Federico BianchettiNon è sempre facile conciliare le esigenze del pubblico con il gusto personale. In base a quali criteri selezioni i brani da eseguire? C’è qualche artista che ha in parte influenzato il tuo modo di proporti, ispirando il tuo percorso artistico?

Senza scomodare i grandi del passato, c’è un fisarmonicista molto tecnico, veloce ed espressivo che apprezzo in maniera particolare ed è Walter Losi. Allo stesso tempo, mi ritengo un grande fan di Albertino che credo sia stato uno dei talenti più virtuosi dell’ultima generazione, sicuramente un punto di riferimento per tanti professionisti. La scelta del repertorio è chiaramente subordinata alle richieste del pubblico, anche se io ho sempre cercato un compromesso, un equilibrio tra ciò che piace alla gente e quello che mi gratifica personalmente.
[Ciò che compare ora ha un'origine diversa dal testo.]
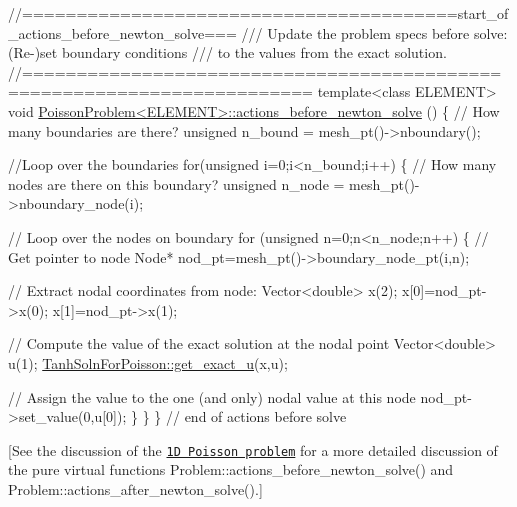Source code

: \begin{DoxyCodeInclude}
\textcolor{comment}{//========================================start\_of\_actions\_before\_newton\_solve===}
\textcolor{comment}{/// Update the problem specs before solve: (Re-)set boundary conditions}
\textcolor{comment}{}\textcolor{comment}{/// to the values from the exact solution.}
\textcolor{comment}{}\textcolor{comment}{//========================================================================}
\textcolor{keyword}{template}<\textcolor{keyword}{class} ELEMENT>
\textcolor{keywordtype}{void} \hyperlink{classPoissonProblem_a398608a5ff73b74c5a387b3f794c58df}{PoissonProblem<ELEMENT>::actions\_before\_newton\_solve}
      ()
\{
 \textcolor{comment}{// How many boundaries are there?}
 \textcolor{keywordtype}{unsigned} n\_bound = mesh\_pt()->nboundary();
 
 \textcolor{comment}{//Loop over the boundaries}
 \textcolor{keywordflow}{for}(\textcolor{keywordtype}{unsigned} i=0;i<n\_bound;i++)
  \{
   \textcolor{comment}{// How many nodes are there on this boundary?}
   \textcolor{keywordtype}{unsigned} n\_node = mesh\_pt()->nboundary\_node(i);

   \textcolor{comment}{// Loop over the nodes on boundary}
   \textcolor{keywordflow}{for} (\textcolor{keywordtype}{unsigned} n=0;n<n\_node;n++)
    \{
     \textcolor{comment}{// Get pointer to node}
     Node* nod\_pt=mesh\_pt()->boundary\_node\_pt(i,n);

     \textcolor{comment}{// Extract nodal coordinates from node:}
     Vector<double> x(2);
     x[0]=nod\_pt->x(0);
     x[1]=nod\_pt->x(1);

     \textcolor{comment}{// Compute the value of the exact solution at the nodal point}
     Vector<double> u(1);
     \hyperlink{namespaceTanhSolnForPoisson_af7896e9c18ce6438c73ae2a875e8b7de}{TanhSolnForPoisson::get\_exact\_u}(x,u);

     \textcolor{comment}{// Assign the value to the one (and only) nodal value at this node}
     nod\_pt->set\_value(0,u[0]);
    \}
  \} 
\}  \textcolor{comment}{// end of actions before solve}

\end{DoxyCodeInclude}


\mbox{[}See the discussion of the \href{../../../poisson//one_d_poisson/html/index.html}{\tt 1D Poisson problem} for a more detailed discussion of the pure virtual functions {\ttfamily Problem\+::actions\+\_\+before\+\_\+newton\+\_\+solve()} and {\ttfamily Problem\+::actions\+\_\+after\+\_\+newton\+\_\+solve()}.\mbox{]}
La fisarmonica è un po’ il cuore pulsante dell’orchestra, di sicuro lo strumento più suggestivo e apprezzato, almeno tra i ballerini del centro Italia e a me piace, di tanto in tanto, proporre brani dai contenuti tecnici più rilevanti. Va anche detto, però, che non bisogna esagerare perché la gran parte del “popolo delle sale da ballo” ha ormai in testa determinate sonorità e standard da cui proprio non si può prescindere.

Tu hai sempre suonato una “fisarmonica a piano”, ma in molti sostengono che per i musicisti molto tecnici e veloci come te la soluzione più congeniale sarebbe la “fisarmonica a bottoni”, ritenuta più agile in virtù della diversa disposizione delle note. Hai mai pensato di cambiare sistema?

Tornassi indietro, forte delle esperienze che ho maturato in tutti questi anni, probabilmente inizierei con una cromatica, ma, onestamente, non credo che la diversa disposizione della scala influisca sulla velocità d’esecuzione. Piuttosto, a mio modo di vedere, questa differenziazione sulla distribuzione delle ottave fa sì che si possa costruire una cassa armonica più bassa e schiacciata e questo determina una variazione della pressione sonora e, conseguentemente, del sound e delle sfumature dello strumento.

Quali sono, secondo il tuo punto di vista, le fisarmoniche più congeniali per la musica da ballo?

Domanda molto difficile… Non credo sia possibile stilare una classifica virtuale, andrebbe valutato a priori cosa si pretende da uno strumento, quali sonorità… Detto questo, tutti sappiamo che l’acquisto di un marchio italiano è sinonimo di garanzia e di grande qualità. La mia prima fisarmonica è stata un’Excelsior 950, poi sono passato a una Lucchini; ho anche avuto il prototipo di una Beltuna, presentata in seguito a Francoforte “in quinta e quinta” progettata per ridurre il peso e le dimensioni, ma ben 2,5 cm più stretta e 1,5 kg più leggera rispetto alla versione “in quarta”. A me piace smontarle (le fisarmoniche n.d.r.) e fare le piccole manutenzioni, come ad esempio cambiare una voce. Quello che cerco è un’accordatura particolare non troppo aperta, con i tremoli poco accentuati. In sostanza prediligo le voci più chiuse, tipiche del tango argentino, ma, chiaramente, suonando musica da ballo il musette molto accentuato è d’obbligo!

Una problematica che assilla molti fisarmonicisti è quella della microfonazione. Tu che sistemi usi?

Premesso che una resa acustica ottimale è determinata da una serie di fattori come la qualità dei diffusori, del mixer, dalla sonorità dell’ambiente in cui ci si esibisce e, non ultimo, dalla capacità di equalizzare lo strumento. Se ti riferisci ai microfoni, io utilizzo 2 AKG C 516 ML specifici per fisarmonica applicati sulla mascherina e opportunamente modificati per non sacrificare il traforo della stessa. Il suono che voglio ottenere è il più naturale possibile, del resto non avrebbe senso pretendere accorgimenti particolari, timbriche personalizzate se poi si guasta il tutto con una non corretta amplificazione.

Chiudiamo in bellezza. Quanti ti hanno detto… “Ma chi te lo fa fare? Uno bravo come te che si riduce a suonare “il liscio”!!!”

In tantissimi e tra gli altri anche il mio docente di Conservatorio, ma a me piace e onestamente non do alcun peso al giudizio dei detrattori; detto tra noi… non me ne frega niente!